5 Anhaltspunkte dafür, dass der Bebauungsplan Nr. 72 - wie der Antragsteller erneut andeutet - ausschließlich dem Ziel gedient habe, effektiven Rechtsschutz zu erschweren, hat der Senat bereits in seinem Beschluss vom 19. April 2010 nicht zu erkennen vermocht.
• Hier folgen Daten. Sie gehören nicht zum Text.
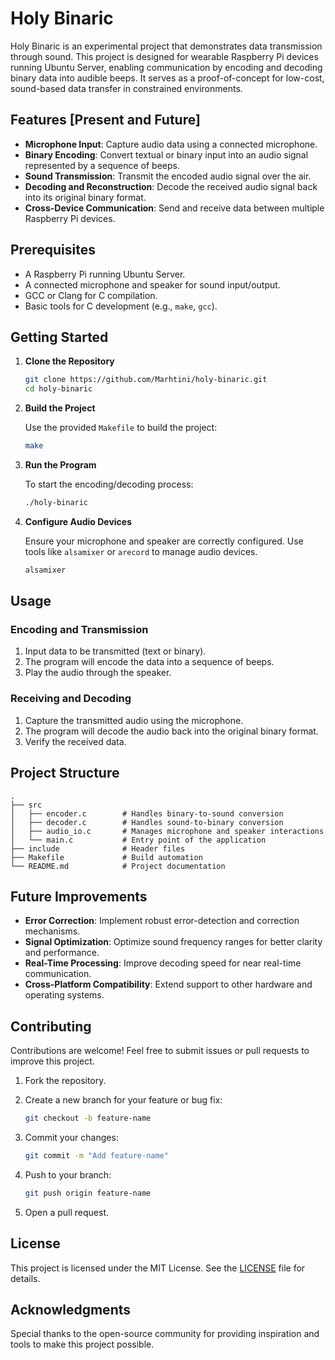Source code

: # Holy Binaric

Holy Binaric is an experimental project that demonstrates data transmission through sound. This project is designed for wearable Raspberry Pi devices running Ubuntu Server, enabling communication by encoding and decoding binary data into audible beeps. It serves as a proof-of-concept for low-cost, sound-based data transfer in constrained environments.

## Features [Present and Future]

- **Microphone Input**: Capture audio data using a connected microphone.
- **Binary Encoding**: Convert textual or binary input into an audio signal represented by a sequence of beeps.
- **Sound Transmission**: Transmit the encoded audio signal over the air.
- **Decoding and Reconstruction**: Decode the received audio signal back into its original binary format.
- **Cross-Device Communication**: Send and receive data between multiple Raspberry Pi devices.

## Prerequisites

- A Raspberry Pi running Ubuntu Server.
- A connected microphone and speaker for sound input/output.
- GCC or Clang for C compilation.
- Basic tools for C development (e.g., `make`, `gcc`).

## Getting Started

1. **Clone the Repository**

   ```bash
   git clone https://github.com/Marhtini/holy-binaric.git
   cd holy-binaric
   ```

2. **Build the Project**

   Use the provided `Makefile` to build the project:

   ```bash
   make
   ```

3. **Run the Program**

   To start the encoding/decoding process:

   ```bash
   ./holy-binaric
   ```

4. **Configure Audio Devices**

   Ensure your microphone and speaker are correctly configured. Use tools like `alsamixer` or `arecord` to manage audio devices.

   ```bash
   alsamixer
   ```

## Usage

### Encoding and Transmission

1. Input data to be transmitted (text or binary).
2. The program will encode the data into a sequence of beeps.
3. Play the audio through the speaker.

### Receiving and Decoding

1. Capture the transmitted audio using the microphone.
2. The program will decode the audio back into the original binary format.
3. Verify the received data.

## Project Structure

```
.
├── src
│   ├── encoder.c        # Handles binary-to-sound conversion
│   ├── decoder.c        # Handles sound-to-binary conversion
│   ├── audio_io.c       # Manages microphone and speaker interactions
│   └── main.c           # Entry point of the application
├── include              # Header files
├── Makefile             # Build automation
└── README.md            # Project documentation
```

## Future Improvements

- **Error Correction**: Implement robust error-detection and correction mechanisms.
- **Signal Optimization**: Optimize sound frequency ranges for better clarity and performance.
- **Real-Time Processing**: Improve decoding speed for near real-time communication.
- **Cross-Platform Compatibility**: Extend support to other hardware and operating systems.

## Contributing

Contributions are welcome! Feel free to submit issues or pull requests to improve this project.

1. Fork the repository.
2. Create a new branch for your feature or bug fix:

   ```bash
   git checkout -b feature-name
   ```

3. Commit your changes:

   ```bash
   git commit -m "Add feature-name"
   ```

4. Push to your branch:

   ```bash
   git push origin feature-name
   ```

5. Open a pull request.

## License

This project is licensed under the MIT License. See the [LICENSE](LICENSE) file for details.

## Acknowledgments

Special thanks to the open-source community for providing inspiration and tools to make this project possible.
6 Soweit der Antragsteller geltend macht, er erleide fortlaufend schwere Nachteile durch den Weiterbau der Straße, ist er insoweit auf die Rechtsschutzmöglichkeiten zu verweisen, die ihm hinsichtlich desjenigen Bebauungsplans, den die Antragsgegnerin beim Bau der Straße tatsächlich vollzieht, zur Verfügung stehen. Diese Rechtsschutzmöglichkeiten hat er hinsichtlich des Bebauungsplans Nr. 72 auch in Anspruch genommen. Mit seinem Antrag gemäß § 47 Abs. 6 VwGO auf Aussetzung der Vollziehung dieses Bebauungsplans ist er beim Oberverwaltungsgericht unterlegen, das von ihm beantragte Normenkontrollverfahren ist dort noch anhängig. An dieser Sachlage würde sich auch nichts ändern, wenn der Senat über den Antrag gemäß § 47 Abs. 6 VwGO auf Aussetzung der Vollziehung des nicht vollzogenen Bebauungsplans Nr. 67 inhaltlich entscheiden würde.

7 Die Kostenentscheidung beruht auf § 154 Abs. 1 VwGO, die Streitwertfestsetzung stützt sich auf § 52 Abs. 1, § 53 Abs. 2 Nr. 2 GKG.